Santa Barbara is a city so rich in history that its easy to sometimes miss something very interesting. A prime example is Casa de La Guerra. It's right in the middle of everything. It's just off State Street a half block from El Paseo Nuevo shopping mall. You'd think everybody would swing by to check out their wonderful exhibits. Unfortunately, most people in town don't realize what a wonderful slice of history is right under our very noses. When you first walk in there is a simple room that does double duty as a video hall and bookstore. If you take a left from there, however, you enter room upon room of fabulous vignettes. It was so easy to linger to admire the fascinating artifacts.It is easy to walk away with an appreciation of what life in early Santa Barbara must have been like.
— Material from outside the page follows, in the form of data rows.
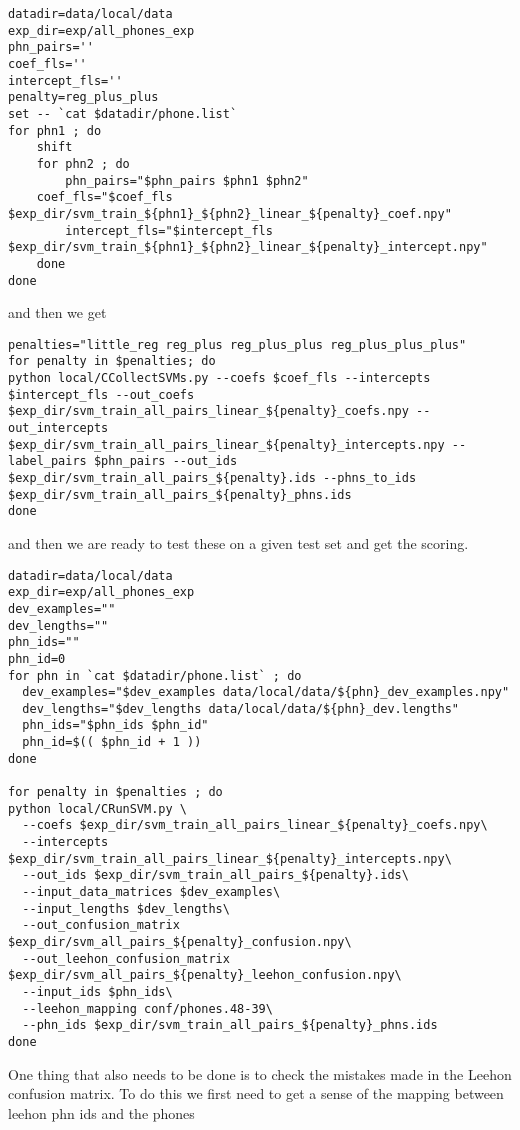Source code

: \documentclass{article}
\begin{document}
\begin{verbatim}
datadir=data/local/data
exp_dir=exp/all_phones_exp
phn_pairs=''
coef_fls=''
intercept_fls=''
penalty=reg_plus_plus
set -- `cat $datadir/phone.list`
for phn1 ; do
    shift
    for phn2 ; do
        phn_pairs="$phn_pairs $phn1 $phn2"
	coef_fls="$coef_fls $exp_dir/svm_train_${phn1}_${phn2}_linear_${penalty}_coef.npy"
        intercept_fls="$intercept_fls $exp_dir/svm_train_${phn1}_${phn2}_linear_${penalty}_intercept.npy"
    done
done
\end{verbatim}
and then we get
\begin{verbatim}
penalties="little_reg reg_plus reg_plus_plus reg_plus_plus_plus"
for penalty in $penalties; do
python local/CCollectSVMs.py --coefs $coef_fls --intercepts $intercept_fls --out_coefs $exp_dir/svm_train_all_pairs_linear_${penalty}_coefs.npy --out_intercepts $exp_dir/svm_train_all_pairs_linear_${penalty}_intercepts.npy --label_pairs $phn_pairs --out_ids $exp_dir/svm_train_all_pairs_${penalty}.ids --phns_to_ids $exp_dir/svm_train_all_pairs_${penalty}_phns.ids
done

\end{verbatim}
and then we are ready to test these on a given test set and get the scoring.
\begin{verbatim}
datadir=data/local/data
exp_dir=exp/all_phones_exp
dev_examples=""
dev_lengths=""
phn_ids=""
phn_id=0
for phn in `cat $datadir/phone.list` ; do
  dev_examples="$dev_examples data/local/data/${phn}_dev_examples.npy"
  dev_lengths="$dev_lengths data/local/data/${phn}_dev.lengths"
  phn_ids="$phn_ids $phn_id"
  phn_id=$(( $phn_id + 1 ))
done

for penalty in $penalties ; do
python local/CRunSVM.py \
  --coefs $exp_dir/svm_train_all_pairs_linear_${penalty}_coefs.npy\
  --intercepts $exp_dir/svm_train_all_pairs_linear_${penalty}_intercepts.npy\
  --out_ids $exp_dir/svm_train_all_pairs_${penalty}.ids\
  --input_data_matrices $dev_examples\
  --input_lengths $dev_lengths\
  --out_confusion_matrix $exp_dir/svm_all_pairs_${penalty}_confusion.npy\
  --out_leehon_confusion_matrix $exp_dir/svm_all_pairs_${penalty}_leehon_confusion.npy\
  --input_ids $phn_ids\
  --leehon_mapping conf/phones.48-39\
  --phn_ids $exp_dir/svm_train_all_pairs_${penalty}_phns.ids
done

\end{verbatim}

One thing that also needs to be done is to check the mistakes
made in the Leehon confusion matrix.  To do this we first
need to get a sense of the mapping between leehon phn ids and
the phones
\end{document}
The Casa has been at the heart of Santa Barbara's history since its construction (1819-1827) by the fifth Presidio comandante, Jose de la Guerra. He was a wealthy and influential man who history tells us was a true leader and protector of the people. His family continues to be important in this county to this very day. As the town grew up around the Casa, it played a central role in celebrations, especially Fiesta. During the earthquake of 1925, the Casa served as a role model for the rebuilding of the devastated city.

The Casa de la Guerra was the residence of the fifth commandant of the Presidio de Santa Barbara, Jose de la Guerra y Noriega from 1828 until his death in 1858. Descendants of Jose lived in the home until 1943. The site is currently owned and operated by the Santa Barbara Trust for Historic Preservation as a historic house museum. The address is 15 East De la Guerra Street, Santa Barbara, California.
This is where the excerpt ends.